Myra registered disgust. ‘You and your official ruddy calls,’ she said. ‘My God!’
Sly ignored this and turned away; at which the lunatic’s first victim, becoming suddenly aware of his impending departure, roused herself from an access of lethargy to say:
‘And what about me, Will Sly?’
Sly grew harassed. ‘Well, Mrs ’Ennessy, what about you?’
‘You’re not going to leave me to walk ’ome by meself, I should ’ope.’
‘I’ve already explained to you, Mrs ’Ennessy,’ said Sly with painful dignity, ‘that there is no cause for alarm.’
Mrs Hennessy emitted a shriek of stage laughter.
‘Listen to ’im,’ she adjured Fen, who was contemplating his potential constituents with a hypnotized air: ‘Listen to Mr Knowall Sly!’ Her manner changed abruptly to one of menace. ‘For all you knows, Will Sly, I might be murdered on me own doorstep, and then where’d you be?

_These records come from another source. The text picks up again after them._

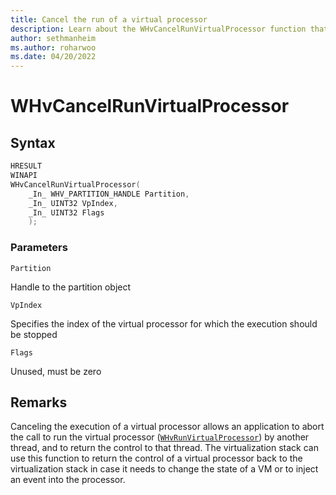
 ```yaml
---
title: Cancel the run of a virtual processor
description: Learn about the WHvCancelRunVirtualProcessor function that cancels the call to run a virtual processor.
author: sethmanheim
ms.author: roharwoo
ms.date: 04/20/2022
---
```


# WHvCancelRunVirtualProcessor

## Syntax

```C
HRESULT
WINAPI
WHvCancelRunVirtualProcessor(
    _In_ WHV_PARTITION_HANDLE Partition,
    _In_ UINT32 VpIndex,
    _In_ UINT32 Flags
    );
```

### Parameters

`Partition`

Handle to the partition object

`VpIndex`

Specifies the index of the virtual processor for which the execution should be stopped

`Flags`

Unused, must be zero 

## Remarks

Canceling the execution of a virtual processor allows an application to abort the call to run the virtual processor ([`WHvRunVirtualProcessor`](WHvRunVirtualProcessor.md)) by another thread, and to return the control to that thread. The virtualization stack can use this function to return the control of a virtual processor back to the virtualization stack in case it needs to change the state of a VM or to inject an event into the processor. 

Eh? Tell me that. And what’s me ’usband pay ’is rates for, that’s what I asks. I got a right to pertection, ’aven’t I? I got—’
‘Now, look ’ere, Mrs ’Ennessy, I’ve me duty to do.’
‘Duty!’ Mrs Hennessy repeated with scorn. ‘’E says’ – and here she again addressed Fen, this time with the air of one imparting a valuable confidence – ‘’e says ’e’s got ’is duty to do … Fat lot of duty you do, Will Sly. What about the time Alf Braddock’s apples was stolen? Eh? What about that? Duty!’
‘Yes, duty,’ said Sly, much aggrieved at this unsportsmanlike allusion. ‘And what’s more, the next time I catch you trying to buy Guinness ’ere out of hours—’
Diana interrupted these indiscretions.
‘It’s all right, Will,’ she said. ‘I’ll take Mrs Hennessy home. It’s not far out of my way.’
The offer restored peace and a semblance of amity. Sly went to the telephone. Fen paid Diana and retrieved his luggage from the taxi. Myra called time. The company grudgingly finished its drinks and departed, Diana enduring with angelic patience a new and more highly-coloured account of Mrs Hennessy’s adventure.